Trying to understand SOPA? Here are some helpful links

This is a screenshot of what Wikipedia's homepage looked like on Wednesday, Jan. 18.

In recent days, SOPA and PIPA have practically been the only things talked about in the news. While these proposed laws are very complex, sites like Gizmodo and Mashable break them down into very easy-to-understand terms. Mashable describes these bills on their website as “bills currently before the US Congress that threaten to undermine the openness and freedom of the Internet.”

  • Gizmodo has a great article on what exactly SOPA, the more talked about of the two bills, is.
  • Mashable has a list of sites that were blacked out on Wednesday as well as the sites that participated in protesting SOPA in some way, shape or form. As you can see above, Wikipedia was one of the sites that shut down their site completely.
  • Storify has a collection of stories related to SOPA and PIPA on their site.

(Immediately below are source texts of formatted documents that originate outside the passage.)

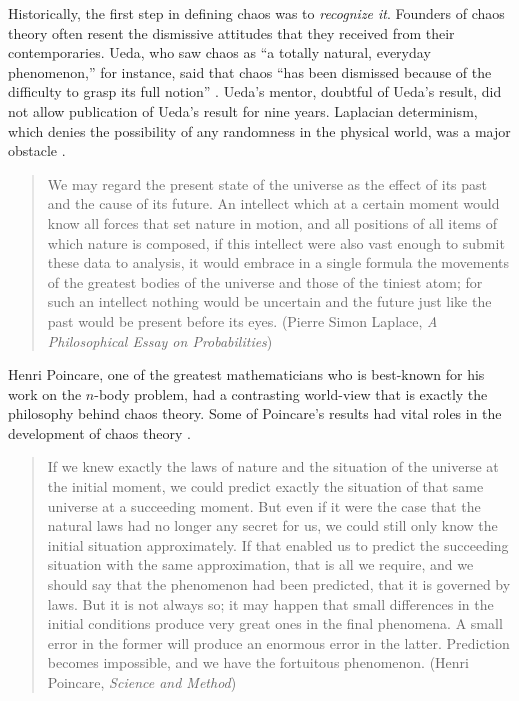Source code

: \documentclass[10pt,twoside]{book}
\begin{document}
Historically, the first step in defining chaos was to \textit{recognize it}.
Founders of chaos theory often resent the dismissive attitudes that they received from their contemporaries.
Ueda, who saw chaos as ``a totally natural, everyday phenomenon,'' for instance, said that chaos ``has been dismissed because of the difficulty to grasp its full notion'' \citep[p.533]{gleick}.
Ueda's mentor, doubtful of Ueda's result, did not allow publication of Ueda's result for nine years.
Laplacian determinism, which denies the possibility of any randomness in the physical world, was a major obstacle \citep{stone}.
\begin{quotation}
  We may regard the present state of the universe as the effect of its past and the cause of its future. An intellect which at a certain moment would know all forces that set nature in motion, and all positions of all items of which nature is composed, if this intellect were also vast enough to submit these data to analysis, it would embrace in a single formula the movements of the greatest bodies of the universe and those of the tiniest atom; for such an intellect nothing would be uncertain and the future just like the past would be present before its eyes.
  (Pierre Simon Laplace, \textit{A Philosophical Essay on Probabilities})
\end{quotation}
Henri Poincare, one of the greatest mathematicians who is best-known for his work on the $n$-body problem, had a contrasting world-view that is exactly the philosophy behind chaos theory.
Some of Poincare's results had vital roles in the development of chaos theory \citep[p.202]{ueda-abraham}.
\begin{quotation}
  If we knew exactly the laws of nature and the situation of the universe at the initial moment, we could predict exactly the situation of that same universe at a succeeding moment. But even if it were the case that the natural laws had no longer any secret for us, we could still only know the initial situation approximately. If that enabled us to predict the succeeding situation with the same approximation, that is all we require, and we should say that the phenomenon had been predicted, that it is governed by laws. But it is not always so; it may happen that small differences in the initial conditions produce very great ones in the final phenomena. A small error in the former will produce an enormous error in the latter. Prediction becomes impossible, and we have the fortuitous phenomenon.
  (Henri Poincare, \textit{Science and Method})
\end{quotation}
\end{document}
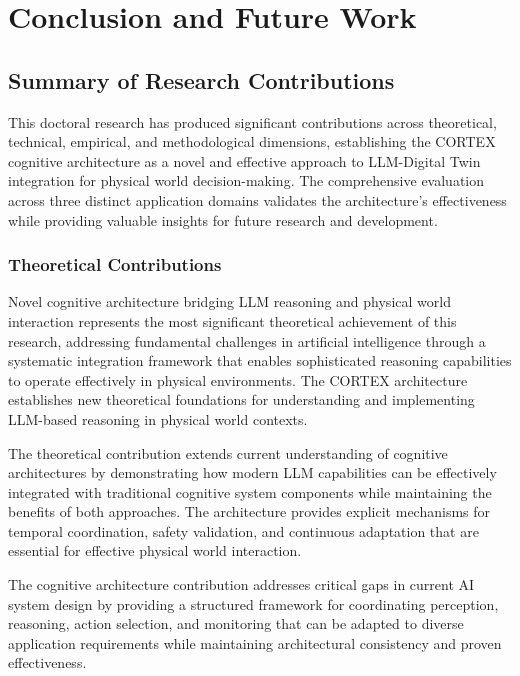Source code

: 
\chapter{Conclusion and Future Work} \label{chp:conclusion}


\section{Summary of Research Contributions}

This doctoral research has produced significant contributions across theoretical, technical, empirical, and methodological dimensions, establishing the CORTEX cognitive architecture as a novel and effective approach to LLM-Digital Twin integration for physical world decision-making. The comprehensive evaluation across three distinct application domains validates the architecture's effectiveness while providing valuable insights for future research and development.

\subsection{Theoretical Contributions}

Novel cognitive architecture bridging LLM reasoning and physical world interaction represents the most significant theoretical achievement of this research, addressing fundamental challenges in artificial intelligence through a systematic integration framework that enables sophisticated reasoning capabilities to operate effectively in physical environments. The CORTEX architecture establishes new theoretical foundations for understanding and implementing LLM-based reasoning in physical world contexts.

The theoretical contribution extends current understanding of cognitive architectures by demonstrating how modern LLM capabilities can be effectively integrated with traditional cognitive system components while maintaining the benefits of both approaches. The architecture provides explicit mechanisms for temporal coordination, safety validation, and continuous adaptation that are essential for effective physical world interaction.

The cognitive architecture contribution addresses critical gaps in current AI system design by providing a structured framework for coordinating perception, reasoning, action selection, and monitoring that can be adapted to diverse application requirements while maintaining architectural consistency and proven effectiveness.

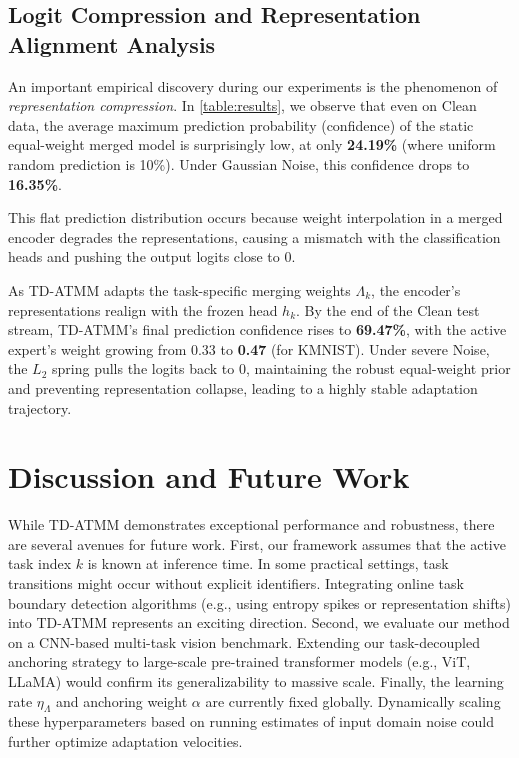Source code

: \documentclass{article}
\theoremstyle{plain}
\theoremstyle{definition}
\theoremstyle{remark}
\begin{document}
\subsection{Logit Compression and Representation Alignment Analysis}
An important empirical discovery during our experiments is the phenomenon of \emph{representation compression}. In \cref{table:results}, we observe that even on Clean data, the average maximum prediction probability (confidence) of the static equal-weight merged model is surprisingly low, at only \textbf{24.19\%} (where uniform random prediction is 10\%). Under Gaussian Noise, this confidence drops to \textbf{16.35\%}. 

This flat prediction distribution occurs because weight interpolation in a merged encoder degrades the representations, causing a mismatch with the classification heads and pushing the output logits close to 0. 

As TD-ATMM adapts the task-specific merging weights $\Lambda_k$, the encoder's representations realign with the frozen head $h_k$. By the end of the Clean test stream, TD-ATMM's final prediction confidence rises to \textbf{69.47\%}, with the active expert's weight growing from 0.33 to \textbf{0.47} (for KMNIST). Under severe Noise, the $L_2$ spring pulls the logits back to 0, maintaining the robust equal-weight prior and preventing representation collapse, leading to a highly stable adaptation trajectory.

\section{Discussion and Future Work}
While TD-ATMM demonstrates exceptional performance and robustness, there are several avenues for future work.
First, our framework assumes that the active task index $k$ is known at inference time. In some practical settings, task transitions might occur without explicit identifiers. Integrating online task boundary detection algorithms (e.g., using entropy spikes or representation shifts) into TD-ATMM represents an exciting direction.
Second, we evaluate our method on a CNN-based multi-task vision benchmark. Extending our task-decoupled anchoring strategy to large-scale pre-trained transformer models (e.g., ViT, LLaMA) would confirm its generalizability to massive scale.
Finally, the learning rate $\eta_{\Lambda}$ and anchoring weight $\alpha$ are currently fixed globally. Dynamically scaling these hyperparameters based on running estimates of input domain noise could further optimize adaptation velocities.
\end{document}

Finally, an opinion piece by Mashable’s Chris Heald titled “Why SOPA Is Dangerous” is a must-read article. Heald offers a very straightforward look at how the bill may impact our lives:

This bill turns us all into criminals. If it passes, then you either stop using the Internet, or you simply hope that you never end up in the crosshairs, because if you’re targeted, you will be destroyed by this bill. You don’t have to be a big, mean, nasty criminal — common Internet usage is effectively criminalized under this law. This bill will kill American innovation and development of the Internet, as it will become too risky to do anything of value. It is toxic and dangerous, and should not, under any circumstances, be supported.

You should also participate in Google’s call to action by going here. I am against SOPA and you should be too.

1.22.12 update: SOPA is now dead. Mashable has coverage here as well as a timeline of “the week that killed SOPA.”